The modus operandi of the Paris attack is similar to the one which occurred in the Mumbai terror incident.
The gruesome attacks in Paris have brought back the memories of the 2008 Mumbai terror attacks. The modus operandi of the attack is similar to the one which occurred in the Mumbai terror incident. Victims of the Mumbai terror attack recollected about the hardships which they had to undergo seven years ago. The 26/11 Mumbai attack by the LeT has now become the blueprint for terrorist attacks globally, as the latest Paris tragedy shows. Thus deadly Paris attacks have already claimed 129 lives and more than 350 injured. Security experts believe that the incident will be a game changer for how the West looks at the threat terrorism presents to all.
Former chief of Maharashtra Anti-Terrorist Squad (ATS) K P Raghuvanshi said, “Though details about the modus operandi of the Paris terror attacks are yet to be divulged, on the basis of whatever preliminary information or reports we have received, we can say that the modus operandi mostly matches with Mumbai attacks.”
“Timing of the attack, style of combating by coming in a group, selecting multiple locations, targeting the civilians at places of gathering or iconic spots, targeting of international tourists to intimidate global communities, opening indiscriminate firing with guns and grenades were some of similarities between the attacks in the two capitals,” he added.

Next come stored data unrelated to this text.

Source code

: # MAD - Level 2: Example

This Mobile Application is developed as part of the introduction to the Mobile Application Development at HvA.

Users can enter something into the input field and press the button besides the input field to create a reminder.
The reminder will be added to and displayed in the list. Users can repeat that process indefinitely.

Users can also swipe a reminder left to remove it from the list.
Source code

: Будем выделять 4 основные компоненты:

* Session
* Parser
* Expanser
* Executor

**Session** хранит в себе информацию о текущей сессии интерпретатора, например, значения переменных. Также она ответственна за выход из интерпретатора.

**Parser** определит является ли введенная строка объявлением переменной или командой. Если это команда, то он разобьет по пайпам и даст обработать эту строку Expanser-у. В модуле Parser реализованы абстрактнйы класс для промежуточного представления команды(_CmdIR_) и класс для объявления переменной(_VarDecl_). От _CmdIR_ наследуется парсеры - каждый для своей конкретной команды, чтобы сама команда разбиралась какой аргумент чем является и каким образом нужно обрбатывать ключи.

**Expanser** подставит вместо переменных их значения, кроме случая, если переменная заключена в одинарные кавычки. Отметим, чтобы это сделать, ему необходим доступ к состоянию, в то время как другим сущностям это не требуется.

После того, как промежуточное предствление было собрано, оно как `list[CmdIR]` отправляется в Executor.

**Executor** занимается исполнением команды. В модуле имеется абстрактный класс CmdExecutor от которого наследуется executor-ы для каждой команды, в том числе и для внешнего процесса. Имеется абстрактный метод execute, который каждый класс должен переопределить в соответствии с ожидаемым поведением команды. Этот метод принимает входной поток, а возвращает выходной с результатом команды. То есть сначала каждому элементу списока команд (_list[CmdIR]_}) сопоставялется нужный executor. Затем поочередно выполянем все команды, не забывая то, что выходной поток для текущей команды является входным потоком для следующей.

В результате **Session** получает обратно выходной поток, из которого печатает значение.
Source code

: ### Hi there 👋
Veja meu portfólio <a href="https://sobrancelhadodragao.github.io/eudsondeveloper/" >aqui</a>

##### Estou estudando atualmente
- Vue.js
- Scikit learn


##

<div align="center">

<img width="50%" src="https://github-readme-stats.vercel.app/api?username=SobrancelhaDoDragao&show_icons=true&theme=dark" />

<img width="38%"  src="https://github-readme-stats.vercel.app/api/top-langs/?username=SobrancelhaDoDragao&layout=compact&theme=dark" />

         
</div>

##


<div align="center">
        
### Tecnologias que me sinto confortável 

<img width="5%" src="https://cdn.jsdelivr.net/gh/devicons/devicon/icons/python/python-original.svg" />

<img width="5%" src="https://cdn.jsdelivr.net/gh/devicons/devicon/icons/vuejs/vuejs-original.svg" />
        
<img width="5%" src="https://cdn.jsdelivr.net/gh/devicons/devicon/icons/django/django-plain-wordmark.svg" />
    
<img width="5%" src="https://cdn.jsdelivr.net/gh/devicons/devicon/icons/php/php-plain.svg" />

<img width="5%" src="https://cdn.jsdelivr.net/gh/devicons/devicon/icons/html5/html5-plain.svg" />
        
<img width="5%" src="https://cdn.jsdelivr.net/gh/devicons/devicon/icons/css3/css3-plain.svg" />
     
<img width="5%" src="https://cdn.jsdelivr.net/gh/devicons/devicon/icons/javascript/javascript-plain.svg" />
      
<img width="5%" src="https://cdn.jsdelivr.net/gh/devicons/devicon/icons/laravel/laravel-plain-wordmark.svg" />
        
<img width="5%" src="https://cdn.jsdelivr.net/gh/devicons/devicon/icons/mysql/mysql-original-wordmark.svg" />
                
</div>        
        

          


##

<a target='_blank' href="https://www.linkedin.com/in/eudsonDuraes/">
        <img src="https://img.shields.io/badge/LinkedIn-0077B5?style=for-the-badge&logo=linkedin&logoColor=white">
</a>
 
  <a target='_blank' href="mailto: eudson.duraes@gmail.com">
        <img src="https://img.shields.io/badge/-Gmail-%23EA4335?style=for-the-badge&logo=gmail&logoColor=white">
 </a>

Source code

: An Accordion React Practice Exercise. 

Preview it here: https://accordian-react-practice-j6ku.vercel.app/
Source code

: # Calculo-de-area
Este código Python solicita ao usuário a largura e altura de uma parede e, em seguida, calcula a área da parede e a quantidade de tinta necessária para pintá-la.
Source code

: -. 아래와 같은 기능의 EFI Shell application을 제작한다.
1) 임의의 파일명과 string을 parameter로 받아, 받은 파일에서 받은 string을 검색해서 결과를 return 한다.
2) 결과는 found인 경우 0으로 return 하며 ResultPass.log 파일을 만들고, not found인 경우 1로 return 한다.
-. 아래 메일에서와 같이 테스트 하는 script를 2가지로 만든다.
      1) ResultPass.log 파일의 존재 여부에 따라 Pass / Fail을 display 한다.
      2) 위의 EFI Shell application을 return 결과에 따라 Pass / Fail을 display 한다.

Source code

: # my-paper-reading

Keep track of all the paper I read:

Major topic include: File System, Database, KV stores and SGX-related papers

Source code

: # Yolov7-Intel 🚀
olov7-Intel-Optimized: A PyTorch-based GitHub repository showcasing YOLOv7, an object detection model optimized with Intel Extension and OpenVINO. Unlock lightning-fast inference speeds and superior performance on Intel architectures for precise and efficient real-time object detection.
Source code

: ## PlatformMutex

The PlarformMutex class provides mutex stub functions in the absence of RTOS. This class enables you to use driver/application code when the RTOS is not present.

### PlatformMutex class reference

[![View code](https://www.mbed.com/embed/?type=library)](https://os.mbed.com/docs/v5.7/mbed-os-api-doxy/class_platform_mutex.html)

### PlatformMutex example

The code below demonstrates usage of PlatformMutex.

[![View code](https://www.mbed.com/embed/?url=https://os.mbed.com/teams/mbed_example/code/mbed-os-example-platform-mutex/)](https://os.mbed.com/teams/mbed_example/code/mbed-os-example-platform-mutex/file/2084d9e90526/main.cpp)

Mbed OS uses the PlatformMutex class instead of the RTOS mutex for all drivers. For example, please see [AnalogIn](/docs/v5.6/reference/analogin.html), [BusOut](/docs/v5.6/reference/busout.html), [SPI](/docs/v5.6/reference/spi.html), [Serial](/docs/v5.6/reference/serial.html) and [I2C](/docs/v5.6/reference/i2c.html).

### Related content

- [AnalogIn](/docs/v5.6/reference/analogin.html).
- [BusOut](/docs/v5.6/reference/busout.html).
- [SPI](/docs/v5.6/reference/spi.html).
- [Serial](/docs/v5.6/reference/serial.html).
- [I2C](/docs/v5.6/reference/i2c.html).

Raghuvanshi, who was the chief of ATS which handled the investigation of 26/11 attacks, however, said that the one of the differences was that in France, the attackers came as suicide bombers.
Ten members of Lashkar-e-Taiba (LeT), a Pakistan-based militant organisation, had carried out a series of 12 coordinated attacks lasting four days across Mumbai in November 2008, killing 164 people and injuring over 300.

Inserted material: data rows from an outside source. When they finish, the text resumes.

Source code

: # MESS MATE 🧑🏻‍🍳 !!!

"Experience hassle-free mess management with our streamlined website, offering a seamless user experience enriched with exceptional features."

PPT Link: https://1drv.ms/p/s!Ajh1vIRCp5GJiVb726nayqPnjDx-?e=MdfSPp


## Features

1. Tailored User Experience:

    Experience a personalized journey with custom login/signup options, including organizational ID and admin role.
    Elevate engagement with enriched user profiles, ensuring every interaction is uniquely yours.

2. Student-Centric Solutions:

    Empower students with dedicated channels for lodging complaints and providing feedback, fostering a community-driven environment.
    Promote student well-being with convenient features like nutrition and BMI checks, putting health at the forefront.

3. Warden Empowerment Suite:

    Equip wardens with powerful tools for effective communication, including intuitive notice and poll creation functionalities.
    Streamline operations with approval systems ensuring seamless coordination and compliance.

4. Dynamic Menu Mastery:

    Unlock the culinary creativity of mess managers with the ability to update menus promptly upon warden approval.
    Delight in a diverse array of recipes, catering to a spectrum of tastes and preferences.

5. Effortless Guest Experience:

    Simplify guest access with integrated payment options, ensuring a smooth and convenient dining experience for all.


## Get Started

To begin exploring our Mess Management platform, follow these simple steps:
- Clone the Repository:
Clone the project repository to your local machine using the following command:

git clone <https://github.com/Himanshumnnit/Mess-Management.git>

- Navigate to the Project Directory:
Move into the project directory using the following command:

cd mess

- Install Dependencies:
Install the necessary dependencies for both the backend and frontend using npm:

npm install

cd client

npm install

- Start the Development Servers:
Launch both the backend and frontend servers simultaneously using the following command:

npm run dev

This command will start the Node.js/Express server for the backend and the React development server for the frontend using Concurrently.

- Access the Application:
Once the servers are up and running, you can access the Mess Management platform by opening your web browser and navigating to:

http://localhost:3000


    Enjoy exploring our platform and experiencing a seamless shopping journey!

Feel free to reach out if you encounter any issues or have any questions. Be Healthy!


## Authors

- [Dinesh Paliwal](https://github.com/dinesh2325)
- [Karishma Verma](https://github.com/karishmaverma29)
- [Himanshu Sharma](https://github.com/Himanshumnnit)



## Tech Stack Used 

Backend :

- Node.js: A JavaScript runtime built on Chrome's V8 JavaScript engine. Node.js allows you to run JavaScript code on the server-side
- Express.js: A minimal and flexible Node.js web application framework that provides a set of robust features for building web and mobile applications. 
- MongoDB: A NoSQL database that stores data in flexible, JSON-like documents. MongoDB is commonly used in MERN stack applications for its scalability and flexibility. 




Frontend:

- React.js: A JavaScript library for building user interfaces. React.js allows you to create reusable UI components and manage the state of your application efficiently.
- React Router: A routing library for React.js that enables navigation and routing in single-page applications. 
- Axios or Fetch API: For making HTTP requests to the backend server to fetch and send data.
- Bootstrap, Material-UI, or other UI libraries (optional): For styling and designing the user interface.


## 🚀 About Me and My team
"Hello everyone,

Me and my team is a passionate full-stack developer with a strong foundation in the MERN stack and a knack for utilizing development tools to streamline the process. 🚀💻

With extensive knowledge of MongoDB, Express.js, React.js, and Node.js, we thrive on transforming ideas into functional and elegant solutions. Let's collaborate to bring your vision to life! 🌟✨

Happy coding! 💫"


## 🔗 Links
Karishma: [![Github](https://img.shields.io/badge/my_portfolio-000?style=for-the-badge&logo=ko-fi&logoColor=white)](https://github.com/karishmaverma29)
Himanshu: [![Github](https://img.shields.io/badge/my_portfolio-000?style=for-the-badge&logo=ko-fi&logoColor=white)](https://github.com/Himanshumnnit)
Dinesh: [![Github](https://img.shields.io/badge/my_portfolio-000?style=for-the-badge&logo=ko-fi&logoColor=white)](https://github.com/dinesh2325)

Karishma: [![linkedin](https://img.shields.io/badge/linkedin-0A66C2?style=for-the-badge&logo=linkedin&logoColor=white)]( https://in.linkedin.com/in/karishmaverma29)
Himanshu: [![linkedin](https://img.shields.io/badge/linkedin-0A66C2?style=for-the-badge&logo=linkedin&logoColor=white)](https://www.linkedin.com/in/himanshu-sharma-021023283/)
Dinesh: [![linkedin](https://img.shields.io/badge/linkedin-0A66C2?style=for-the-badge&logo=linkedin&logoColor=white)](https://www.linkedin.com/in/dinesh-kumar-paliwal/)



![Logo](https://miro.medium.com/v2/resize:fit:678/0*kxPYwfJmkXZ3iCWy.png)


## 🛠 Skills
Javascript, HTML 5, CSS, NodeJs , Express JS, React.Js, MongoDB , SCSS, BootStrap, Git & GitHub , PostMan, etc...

Vinita Kamte, the wife of Additional Commissioner of Police Ashok Kamte who lost his life fighting the terrorists in Mumbai in 2008, said the members of ISIS, that has claimed responsibility for the attacks, should understand that instead of spreading their religion they are bringing a bad name to the followers of Islam who believe in non-violence.

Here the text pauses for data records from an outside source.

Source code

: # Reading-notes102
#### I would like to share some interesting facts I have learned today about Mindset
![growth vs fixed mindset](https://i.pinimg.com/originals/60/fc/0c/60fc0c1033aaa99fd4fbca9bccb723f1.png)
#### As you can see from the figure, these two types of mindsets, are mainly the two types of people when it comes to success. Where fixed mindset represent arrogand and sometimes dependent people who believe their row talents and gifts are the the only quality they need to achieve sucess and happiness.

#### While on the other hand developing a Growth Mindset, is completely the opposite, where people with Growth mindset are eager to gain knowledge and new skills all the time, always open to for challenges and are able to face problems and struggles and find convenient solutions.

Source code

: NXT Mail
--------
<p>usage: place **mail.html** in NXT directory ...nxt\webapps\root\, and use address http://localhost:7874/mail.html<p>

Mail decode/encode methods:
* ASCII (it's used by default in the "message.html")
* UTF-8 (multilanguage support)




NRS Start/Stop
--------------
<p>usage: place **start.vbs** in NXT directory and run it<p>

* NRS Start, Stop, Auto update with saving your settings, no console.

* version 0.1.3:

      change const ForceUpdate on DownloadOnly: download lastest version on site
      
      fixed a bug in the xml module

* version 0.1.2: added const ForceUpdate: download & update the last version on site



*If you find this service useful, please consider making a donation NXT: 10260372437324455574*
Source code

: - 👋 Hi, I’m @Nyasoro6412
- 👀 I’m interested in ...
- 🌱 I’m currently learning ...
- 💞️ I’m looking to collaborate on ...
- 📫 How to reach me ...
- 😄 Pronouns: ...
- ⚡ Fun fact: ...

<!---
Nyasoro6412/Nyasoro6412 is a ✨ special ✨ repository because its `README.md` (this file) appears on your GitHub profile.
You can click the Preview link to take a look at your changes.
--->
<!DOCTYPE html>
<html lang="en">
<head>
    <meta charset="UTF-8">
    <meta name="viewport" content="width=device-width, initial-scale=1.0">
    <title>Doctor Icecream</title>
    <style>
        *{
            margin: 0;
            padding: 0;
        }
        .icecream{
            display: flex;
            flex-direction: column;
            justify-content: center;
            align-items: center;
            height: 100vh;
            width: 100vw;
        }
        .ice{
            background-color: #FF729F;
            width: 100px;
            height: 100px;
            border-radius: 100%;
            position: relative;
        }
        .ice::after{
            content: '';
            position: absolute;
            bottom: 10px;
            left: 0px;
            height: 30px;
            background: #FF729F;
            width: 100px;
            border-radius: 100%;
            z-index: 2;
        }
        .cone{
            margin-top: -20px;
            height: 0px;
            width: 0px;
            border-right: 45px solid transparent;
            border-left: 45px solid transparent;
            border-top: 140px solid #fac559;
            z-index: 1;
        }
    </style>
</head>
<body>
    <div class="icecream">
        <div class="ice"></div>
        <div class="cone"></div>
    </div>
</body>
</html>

“I am shocked at the magnitude of the Paris attacks. It is all the more concerning that such kind of attacks are happening in a western country that has some of the best security measures in place. Incidents like these, where innocent, unarmed people are killed, only make one wonder when will all this end,” she said.
“You cannot spread your religion like this. On the contrary, these people are only causing harm because people who follow the religion but believe in non-violence also get labelled then,” she said.
Terming both the attacks as the results of failure of “generic intelligence” or “actionable intelligence”, Brigadier (Rtd) Hemant Mahajan, a member of Forum for Integrated National Security, an NGO presenting blueprint of country’s security, said, “If we talk about the disparities then we find that in Mumbai terrorists had entered the city via coastal route, while in Paris they entered by intermingling with locals.”
39-year-old Shamim Shaikh, who lost six of his kin on the night of November 26, 2008, says the Paris attack has only brought back memories of fear and the pain that his other family members had to go through.
“There was a strange atmosphere that night. We were to go to our native place then, but, as soon as we entered the station, we saw that people were running helter-skelter. Till the time we understood what was happening, six persons from my family were already dead,” he said.